Thereby, a combination of various directed/non-directed model-free brain functional connectivity algorithms and state-of-the-art deep learning algorithms were utilized for efficient subject-specific classification of cognitive workload into three levels, high, medium and low. Three functional brain connectivity algorithms (Mutual Information, Phase Transfer Entropy and Phase Locking Value) were used to generate the functional connectivity networks, which represents the neuronal interactions between the different regions of the brain. These connectivity networks are used as inputs to the classification models to classify different levels of workload. We employed three different deep learning architectures (CNN, LSTM and Conv-LSTM) for classification of cognitive workload. Intra-subject method of classification was applied on the data of 19 participants. The best classification performance was obtained with CNN in combination of each of the three connectivity networks over LSTM and Conv-LSTM. CNN outperforms the other two deep learning architectures because of the spatial information provided by the connectivity analysis in the form of input data upon which the classification is being performed. With CNN, MI produces the best classification results with an accuracy of 80.87%, followed by CNN with PLV with an accuracy of 75.88% and LSTM with MI with an accuracy of 71.87%.
We achieved state-of-the-art accuracy for multi-class workload classification using EEG and functional connectivity. From the results, it can be concluded that indeed EEG-based model-free functional connectivity metrics, when combined with deep-learning, provides an accurate, reliable and fast method of classifying cognitive workload. Although there is not much literature available on this, it was hypothesized that the connectivity method PTE will outperform MI and PLV as PTE is the only connectivity measure that is phase-specific and directed in nature. However, in our experiments MI outperformed PTE in the classification performance. This can be due to the fact that this study had lesser number of participants’ and the choice of brain regions. Therefore, no significant conclusions can be made about which model-free connectivity measure is the best. A future study can be performed with higher number of participants and different permutations and combinations of brain regions to make better and clear conclusions regarding the comparative analysis of the different connectivity measures.
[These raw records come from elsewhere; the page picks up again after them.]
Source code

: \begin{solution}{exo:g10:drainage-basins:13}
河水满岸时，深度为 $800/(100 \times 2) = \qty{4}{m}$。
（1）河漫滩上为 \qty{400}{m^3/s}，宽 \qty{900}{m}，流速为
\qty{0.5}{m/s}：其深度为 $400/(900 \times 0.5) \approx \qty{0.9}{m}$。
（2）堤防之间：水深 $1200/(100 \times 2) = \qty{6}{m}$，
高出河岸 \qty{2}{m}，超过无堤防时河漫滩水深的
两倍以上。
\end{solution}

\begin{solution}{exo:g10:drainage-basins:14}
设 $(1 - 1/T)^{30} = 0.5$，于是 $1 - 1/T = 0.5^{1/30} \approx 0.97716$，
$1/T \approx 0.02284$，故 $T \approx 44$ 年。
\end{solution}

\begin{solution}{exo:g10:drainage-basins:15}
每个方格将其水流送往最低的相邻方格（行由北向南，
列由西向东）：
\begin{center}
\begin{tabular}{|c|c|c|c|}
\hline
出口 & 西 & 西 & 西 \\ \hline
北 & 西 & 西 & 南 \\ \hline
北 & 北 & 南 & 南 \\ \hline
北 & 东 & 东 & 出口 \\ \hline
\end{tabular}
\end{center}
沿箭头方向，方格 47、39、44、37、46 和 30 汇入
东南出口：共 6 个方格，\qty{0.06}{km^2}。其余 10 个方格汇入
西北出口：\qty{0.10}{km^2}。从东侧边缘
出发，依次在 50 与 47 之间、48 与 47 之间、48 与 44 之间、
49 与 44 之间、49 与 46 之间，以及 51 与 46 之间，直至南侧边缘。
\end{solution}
Since these brain connectivity methods enable extremely rapid (specially MI) and accurate connectivity matrix generation from raw EEG data, the proposed architecture (a combination of MI/PLV/PTE and state-of-the-art CNN) can be used for effective and efficient cognitive state monitoring and other BCI applications. In addition to that, brain connectivity coupled with hybrid deep learning architectures can be used to classify higher-order cognitive processes like executive functioning and complex decision-making in the future. The subject-specific classification also sanctions the analysis and extraction of subject-specific features. Together, this could enable BCIs to become more reliable and efficient exponents of effective state monitoring in complex real world scenarios.